Medical tests for determining eligibility to join a superannuation fund are not relevant at the pre-employment stage. These tests are more appropriately carried out after the applicant has accepted the offer of the position. Such tests can not be used for other purposes and should not affect the person's eligibility for employment.
Why is the design and application of the medical test so important?
The importance of having non-discriminatory pre-employment medical tests that are clearly relevant to the specific requirements of the job is highlighted in the recent decision by the Equal Opportunity Tribunal in the case of Hurley v The Electricity Commission of NSW (1994) EOT 92-624.
In this case Mr Hurley applied for and was rejected for cleaner/labourer positions on three separate occasions. According to two of the pre-employment medical assessments he did not meet the level of fitness set by the Commission due to his hypertension.
The Tribunal was not satisfied that the Commission's assessment of the complainant's inability to do the work was based on any real evidence.
The examining doctor had decided that the complainant did not meet the Commission's standard of fitness for the position because he was hypertensive. The doctor did not consider Mr Hurley's capacity to carry out the inherent duties.
The Tribunal found that the complainant's hypertension was insufficient reason to assume that he would be unable to carry out the full duties of the position without a serious risk to his health.
The level of physical fitness specified for the cleaner/labourer position was also questioned by the Tribunal. The Tribunal noted that the Commission emphasised the strenuous nature of some of the duties of the position and the need for applicants to meet the specified level of fitness.

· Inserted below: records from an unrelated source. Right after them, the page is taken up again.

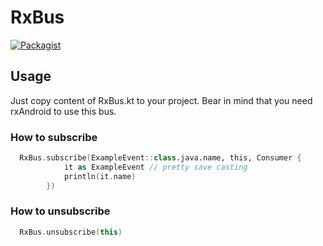 # RxBus
[![Packagist](https://img.shields.io/packagist/l/doctrine/orm.svg)](https://github.com/whiskermrr/rxandroid-fortnite-api/blob/master/LICENSE)

## Usage

Just copy content of RxBus.kt to your project. Bear in mind that you need rxAndroid to use this bus.

### How to subscribe

```kotlin
  RxBus.subscribe(ExampleEvent::class.java.name, this, Consumer {
            it as ExampleEvent // pretty save casting
            println(it.name)
        })
```

### How to unsubscribe

```kotlin
  RxBus.unsubscribe(this)
```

However, the Commission did not see the need for any ongoing assessment of its cleaner/labourer staff to ensure their health was not at risk.
The Tribunal concluded that the Commission had unlawfully discriminated against a "physically handicapped person" on the ground of his physical impairment when deciding who should be offered employment. The Tribunal ordered the Commission to pay $40,000 as compensation.
In another case, Barry v State of Victoria (1994) EOC 92-598 the Victorian Equal Opportunity Board found that the medical assessment of the complainant was based on discriminatory grounds.
Mr Barry applied for a job as a prison officer with the Department of Corrective Services. Having passed the interview and the written examination he was asked to attend a pre-employment medical test.
The complainant was assessed as physically fit to perform the duties of the job but was ineligible for employment by the Department of Corrective Services because he had recently suffered from Hodgkin's Disease (a form of cancer). This assessment was based on a policy of not employing people within a two year period of suffering from cancer.
The Board stated that the application of the policy in this case was discriminatory as it treated the complainant differently and less favourably than an applicant who did not have a prior illness of Hodgkin's Disease would have been treated.
The Board found that it was inappropriate for the examining medical officer merely to state that the applicant does not meet the medical requirements for Prison Officer Selection without providing details of the assessment to the Department of Corrective Services.
The Board also found that the Department exercised no discretion and accepted the assessment without seeking any details. In doing so the Department discriminated against the complainant on the basis of his past impairment in not offering him employment.
The complainant was awarded $5071 for loss of salary.